(WHAT THE TASK REQUIRES)
Each line below that includes the word "LootBag" adds one to the count; give that count and nothing else.

(SOURCE DATA)
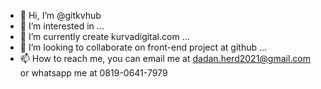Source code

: - 👋 Hi, I’m @gitkvhub
- 👀 I’m interested in ...
- 🌱 I’m currently create kurvadigital.com ...
- 💞️ I’m looking to collaborate on front-end project at github ...
- 📫 How to reach me, you can email me at dadan.herd2021@gmail.com or whatsapp me at 0819-0641-7979

<!---
gitkvhub/gitkvhub is a ✨ special ✨ repository because its `README.md` (this file) appears on your GitHub profile.
You can click the Preview link to take a look at your changes.
--->
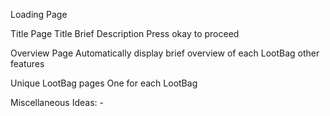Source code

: Loading Page



Title Page
    Title
    Brief Description
    Press okay to proceed



Overview Page
    Automatically display brief overview of each LootBag
    other features



Unique LootBag pages
    One for each LootBag
































































Miscellaneous Ideas:
    -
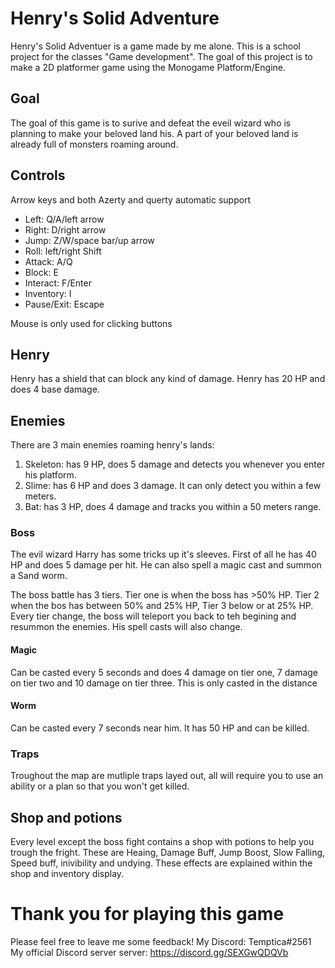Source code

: # Henry's Solid Adventure

Henry's Solid Adventuer is a game made by me alone. This is a school project for the classes "Game development". The goal of this project is to make a 2D platformer game using the Monogame Platform/Engine.

## Goal
The goal of this game is to surive and defeat the eveil wizard who is planning to make your beloved land his. A part of your beloved land is already full of monsters roaming around.

## Controls
Arrow keys and both Azerty and querty automatic support

- Left: Q/A/left arrow
- Right: D/right arrow
- Jump: Z/W/space bar/up arrow
- Roll: left/right Shift
- Attack: A/Q
- Block: E
- Interact: F/Enter
- Inventory: I
- Pause/Exit: Escape

Mouse is only used for clicking buttons

## Henry
Henry has a shield that can block any kind of damage. Henry has 20 HP and does 4 base damage.

## Enemies
There are 3 main enemies roaming henry's lands:

1. Skeleton: has 9 HP, does 5 damage and detects you whenever you enter his platform.
1. Slime: has 6 HP and does 3 damage. It can only detect you within a few meters.
1. Bat: has 3 HP, does 4 damage and tracks you within a 50 meters range.

### Boss
The evil wizard Harry has some tricks up it's sleeves. 
First of all he has 40 HP and does 5 damage per hit.
He can also spell a magic cast and summon a Sand worm.

The boss battle has 3 tiers. Tier one is when the boss has >50% HP. Tier 2 when the bos has between 50% and 25% HP, Tier 3 below or at 25% HP.
Every tier change, the boss will teleport you back to teh begining and resummon the enemies. His spell casts will also change.

#### Magic
Can be casted every 5 seconds and does 4 damage on tier one, 7 damage on tier two and 10 damage on tier three. This is only casted in the distance

#### Worm
Can be casted every 7 seconds near him. It has 50 HP and can be killed.

### Traps
Troughout the map are mutliple traps layed out, all will require you to use an ability or a plan so that you won't get killed.

## Shop and potions
Every level except the boss fight contains a shop with potions to help you trough the fright.
These are Heaing, Damage Buff, Jump Boost, Slow Falling, Speed buff, inivibility and undying. These effects are explained within the shop and inventory display.

# Thank you for playing this game
Please feel free to leave me some feedback!
My Discord: Temptica#2561 
My official Discord server server: https://discord.gg/SEXGwQDQVb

(RESPONSE)
3